This “nation of small farmers” proposition, very strongly and understandably associated with the framing of struggle between Bengali primary producers and a Punjab-dominated West Pakistan, was a powerful mobilising construct – an alliance in East Pakistan between an oppressed peasantry and a frustrated petty bourgeoisie (students, civil servants, and urban trading classes) experiencing low, colonially imposed ceilings on aspirations (Jahan 1973).
However, with its implied homogeneity, this framing did ultimately get in the way of a proper understanding of agrarian Bangladesh. The distortion was unwittingly stimulated by the otherwise progressive “Cumilla” initiative from 1959 onwards.22 The research and action-research embedded in the Cumilla programme of farmer cooperatives, the Krishi Samabaya Samity (KSS), advanced the small peasant or minifundist image that was projected on to the country as a whole and underpinned the nationalist stance. The flaw lay in the failure to appreciate the uniqueness of the Cumilla–Dhaka belt in terms of its topography and crop-carrying capacity, with double-cropping as a norm and triple-cropping also widespread in the area. This rich natural resource base for agriculture and horticulture over many decades had stimulated a greater population density than elsewhere in the country, leading to what I refer to as “squared fragmentation,”23 and then more intensive cultivation. A “large” farmer in the belt in the mid-1970s would have no more than five acres, and there were not many such farmers.
There were four problems in projecting this image of the independent, small, virtually subsistence-level farmer on the rest of the country (see Abdullah and Nations 1974). First, it implied, incorrectly, that there were no significant class divisions in the belt itself, thus constituting a strong social base for inclusive cooperatives (the KSS). Secondly, the Cumilla domination of agrarian research in political discourse meant that evidence of variation in this image was insufficiently revealed at the national level, offering a false looking-glass. Thirdly, the socio-economic conditions in other parts of the country, especially “North Bengal,” were almost the opposite of those in the Cumilla–Dhaka belt, with larger holdings, tenants, and landless agricultural labouring classes. It was more proximate to the fading zamindari structures, as described above. Fourthly, the extent of landlessness was only revealed in 1977 by the Januzzi and Peach study (GoB 1977). The earlier understanding underwent a paradigm shift. Within the rural population of almost 90 per cent, approximately 50 per cent were functionally landless in having less than 10 decimals of land, and therefore living significantly below subsistence unless employed. Neither the Cumilla experience nor the liberation image of a nation of small farmer families with shared interests captured the third and fourth points above.

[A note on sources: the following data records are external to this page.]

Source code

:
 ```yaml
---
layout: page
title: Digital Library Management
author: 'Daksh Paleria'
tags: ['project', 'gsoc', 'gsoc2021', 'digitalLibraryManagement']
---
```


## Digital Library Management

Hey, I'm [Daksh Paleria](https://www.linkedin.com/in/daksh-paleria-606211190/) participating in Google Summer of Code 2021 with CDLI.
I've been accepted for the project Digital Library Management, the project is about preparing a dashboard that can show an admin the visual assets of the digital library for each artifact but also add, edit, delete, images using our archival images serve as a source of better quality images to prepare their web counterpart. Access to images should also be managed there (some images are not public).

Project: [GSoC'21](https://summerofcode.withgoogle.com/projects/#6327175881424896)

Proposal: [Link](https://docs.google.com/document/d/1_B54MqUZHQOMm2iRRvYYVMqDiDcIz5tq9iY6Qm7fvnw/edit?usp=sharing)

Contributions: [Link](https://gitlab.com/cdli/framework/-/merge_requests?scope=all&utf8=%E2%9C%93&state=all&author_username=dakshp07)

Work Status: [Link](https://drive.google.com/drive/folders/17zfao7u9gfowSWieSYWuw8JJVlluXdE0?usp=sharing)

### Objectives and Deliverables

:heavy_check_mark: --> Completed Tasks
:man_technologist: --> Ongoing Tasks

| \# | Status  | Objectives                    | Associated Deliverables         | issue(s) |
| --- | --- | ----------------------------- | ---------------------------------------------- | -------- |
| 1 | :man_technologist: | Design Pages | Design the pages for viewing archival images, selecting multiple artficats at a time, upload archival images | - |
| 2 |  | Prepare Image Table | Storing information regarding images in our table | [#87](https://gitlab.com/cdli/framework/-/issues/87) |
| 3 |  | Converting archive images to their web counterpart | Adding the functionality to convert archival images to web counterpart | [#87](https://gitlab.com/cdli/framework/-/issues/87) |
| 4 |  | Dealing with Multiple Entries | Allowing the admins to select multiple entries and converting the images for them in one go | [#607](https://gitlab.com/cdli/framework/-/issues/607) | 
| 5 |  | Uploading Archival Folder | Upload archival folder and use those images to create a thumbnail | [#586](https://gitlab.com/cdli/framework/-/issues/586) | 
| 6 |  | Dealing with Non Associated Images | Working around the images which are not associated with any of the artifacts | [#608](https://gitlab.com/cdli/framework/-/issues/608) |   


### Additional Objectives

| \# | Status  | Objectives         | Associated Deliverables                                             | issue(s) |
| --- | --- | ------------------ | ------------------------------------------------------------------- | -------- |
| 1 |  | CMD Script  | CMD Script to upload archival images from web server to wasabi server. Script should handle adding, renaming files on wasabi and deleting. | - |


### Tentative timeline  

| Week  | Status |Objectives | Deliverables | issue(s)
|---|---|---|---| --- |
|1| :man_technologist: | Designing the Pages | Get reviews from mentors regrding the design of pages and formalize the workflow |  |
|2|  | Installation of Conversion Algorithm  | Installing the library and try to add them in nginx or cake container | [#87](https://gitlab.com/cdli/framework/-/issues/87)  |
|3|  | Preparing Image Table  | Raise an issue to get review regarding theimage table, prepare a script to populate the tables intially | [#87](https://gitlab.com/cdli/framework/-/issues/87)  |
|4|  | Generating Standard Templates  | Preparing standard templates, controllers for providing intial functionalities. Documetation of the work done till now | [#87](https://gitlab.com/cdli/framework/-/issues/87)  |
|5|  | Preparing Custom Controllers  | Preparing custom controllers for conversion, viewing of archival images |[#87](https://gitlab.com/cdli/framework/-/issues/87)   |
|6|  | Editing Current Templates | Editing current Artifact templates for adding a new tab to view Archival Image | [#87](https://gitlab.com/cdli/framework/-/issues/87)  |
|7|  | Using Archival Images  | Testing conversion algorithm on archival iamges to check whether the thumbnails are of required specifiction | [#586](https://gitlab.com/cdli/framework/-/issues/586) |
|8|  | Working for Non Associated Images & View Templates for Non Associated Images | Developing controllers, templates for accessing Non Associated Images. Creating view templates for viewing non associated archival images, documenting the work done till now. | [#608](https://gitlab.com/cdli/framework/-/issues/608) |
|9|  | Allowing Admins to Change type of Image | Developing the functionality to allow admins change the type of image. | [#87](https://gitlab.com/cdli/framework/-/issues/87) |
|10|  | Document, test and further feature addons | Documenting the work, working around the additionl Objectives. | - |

We are confronted, therefore, with the “limitations of the special case” in understanding agrarian Bangladesh well into the 1990s. The founding assumptions of what became known as the “Cumilla model” were overprivileged in the formation of an agricultural and rural development strategy for the whole country, which continued to construct the idea of the small and marginal Bangladeshi farmer as the primary agricultural actor in the country.

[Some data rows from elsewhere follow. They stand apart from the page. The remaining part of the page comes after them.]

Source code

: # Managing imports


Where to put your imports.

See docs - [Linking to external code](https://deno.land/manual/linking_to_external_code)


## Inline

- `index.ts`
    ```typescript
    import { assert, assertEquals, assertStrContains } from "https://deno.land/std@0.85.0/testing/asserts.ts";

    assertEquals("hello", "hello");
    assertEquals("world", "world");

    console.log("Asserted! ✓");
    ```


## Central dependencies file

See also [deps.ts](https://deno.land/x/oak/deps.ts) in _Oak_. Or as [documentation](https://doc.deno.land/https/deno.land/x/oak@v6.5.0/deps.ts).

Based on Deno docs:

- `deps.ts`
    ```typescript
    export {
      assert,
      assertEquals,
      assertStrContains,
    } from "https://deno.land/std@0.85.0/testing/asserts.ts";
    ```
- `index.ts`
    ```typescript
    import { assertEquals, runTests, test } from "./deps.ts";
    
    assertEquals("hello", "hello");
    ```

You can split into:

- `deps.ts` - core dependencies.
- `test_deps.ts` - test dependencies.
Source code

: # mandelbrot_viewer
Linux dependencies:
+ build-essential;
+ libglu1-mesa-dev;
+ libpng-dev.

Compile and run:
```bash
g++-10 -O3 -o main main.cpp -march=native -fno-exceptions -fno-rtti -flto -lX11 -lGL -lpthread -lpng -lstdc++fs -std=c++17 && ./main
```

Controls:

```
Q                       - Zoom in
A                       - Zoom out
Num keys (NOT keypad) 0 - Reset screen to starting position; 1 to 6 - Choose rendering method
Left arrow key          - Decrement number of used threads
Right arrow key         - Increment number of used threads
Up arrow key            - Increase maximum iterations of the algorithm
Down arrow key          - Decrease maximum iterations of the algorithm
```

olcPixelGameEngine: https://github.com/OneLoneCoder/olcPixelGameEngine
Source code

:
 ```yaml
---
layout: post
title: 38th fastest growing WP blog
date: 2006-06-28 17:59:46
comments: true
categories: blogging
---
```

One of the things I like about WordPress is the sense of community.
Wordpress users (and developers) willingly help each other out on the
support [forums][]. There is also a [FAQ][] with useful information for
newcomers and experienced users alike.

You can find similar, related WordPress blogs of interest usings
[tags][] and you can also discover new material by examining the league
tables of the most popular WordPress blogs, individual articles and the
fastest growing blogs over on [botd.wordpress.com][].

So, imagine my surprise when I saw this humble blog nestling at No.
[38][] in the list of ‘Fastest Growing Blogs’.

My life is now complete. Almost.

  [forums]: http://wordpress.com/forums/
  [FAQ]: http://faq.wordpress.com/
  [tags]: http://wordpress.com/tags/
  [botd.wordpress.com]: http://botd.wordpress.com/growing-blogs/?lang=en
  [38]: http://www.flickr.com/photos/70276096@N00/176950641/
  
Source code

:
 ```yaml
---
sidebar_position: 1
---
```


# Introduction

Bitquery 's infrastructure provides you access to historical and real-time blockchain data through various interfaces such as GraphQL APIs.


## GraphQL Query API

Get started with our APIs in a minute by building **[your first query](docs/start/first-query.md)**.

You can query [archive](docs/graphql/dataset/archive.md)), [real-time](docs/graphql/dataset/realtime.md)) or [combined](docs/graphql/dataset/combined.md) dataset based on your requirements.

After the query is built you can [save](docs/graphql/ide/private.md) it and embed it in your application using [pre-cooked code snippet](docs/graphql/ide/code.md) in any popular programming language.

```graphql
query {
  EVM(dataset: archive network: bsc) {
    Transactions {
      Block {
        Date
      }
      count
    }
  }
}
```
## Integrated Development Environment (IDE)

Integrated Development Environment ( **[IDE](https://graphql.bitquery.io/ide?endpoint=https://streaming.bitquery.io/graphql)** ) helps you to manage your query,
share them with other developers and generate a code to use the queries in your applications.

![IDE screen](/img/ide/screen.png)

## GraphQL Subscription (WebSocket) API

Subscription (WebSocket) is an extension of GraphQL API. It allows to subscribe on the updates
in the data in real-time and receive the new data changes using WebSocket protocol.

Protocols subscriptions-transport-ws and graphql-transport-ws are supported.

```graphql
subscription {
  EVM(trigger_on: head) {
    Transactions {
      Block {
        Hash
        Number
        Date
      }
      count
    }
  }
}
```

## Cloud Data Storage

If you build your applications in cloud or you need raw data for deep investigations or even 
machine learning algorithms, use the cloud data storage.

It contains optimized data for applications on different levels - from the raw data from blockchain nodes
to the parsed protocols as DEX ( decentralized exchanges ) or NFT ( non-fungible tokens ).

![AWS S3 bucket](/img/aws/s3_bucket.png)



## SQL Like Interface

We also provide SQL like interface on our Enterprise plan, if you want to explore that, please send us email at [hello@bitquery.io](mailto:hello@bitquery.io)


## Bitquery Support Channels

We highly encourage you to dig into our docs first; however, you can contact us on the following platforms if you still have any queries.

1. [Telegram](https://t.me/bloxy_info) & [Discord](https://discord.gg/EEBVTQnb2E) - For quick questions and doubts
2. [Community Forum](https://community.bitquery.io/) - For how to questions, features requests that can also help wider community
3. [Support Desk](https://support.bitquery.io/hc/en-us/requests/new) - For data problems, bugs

Taking the first problem noted above, the evidence from the Cumilla–Dhaka belt was itself misleading in assuming insignificant class divisions in the belt. Anthropologists like Bertocci (1972 and 1977) working alongside the Cumilla Academy during the 1960s had pointed out some divisions through the notions of structural fragmentation and “cyclical kulakism”24 – essentially a churning of fortunes as the land of richer peasants became divided through multiple inheritance, thus establishing a process of rotating inequality which might enable the KSS to be adequately inclusive. Akter Hameed Khan, the founder of the Academy in 1959, himself detected power divisions within the KSS and embarked upon a “Tour of 20 Thanas” in 1970, just before hostilities and the genocide forced him to leave (Khan 1971). His “belt-based” report indicated that all was not well with the homogenous small peasant image. These concerns prompted the commissioning of a study entitled Exploitation and the Rural Poor (Huq 1976). In that volume, several village studies (mine was on “Bandakgram”) revealed the unequal class relationships even within this minifundist setting which were not cyclical, but rather reflected “kulakism” through the rich family’s acquisition of land (usually via bandak25) and consolidation of such holdings by diverting non-land-inheriting sons into small town businesses and government employment. The KSS was clearly being captured, and the best land and loans (Blair 1978) were increasingly concentrated in few hands. But these processes were not apparent to a casual outsider, and were acted out slowly over time, with landlessness effectively disguised by insecure tenancy often on mortgaged-out land which would eventually be lost.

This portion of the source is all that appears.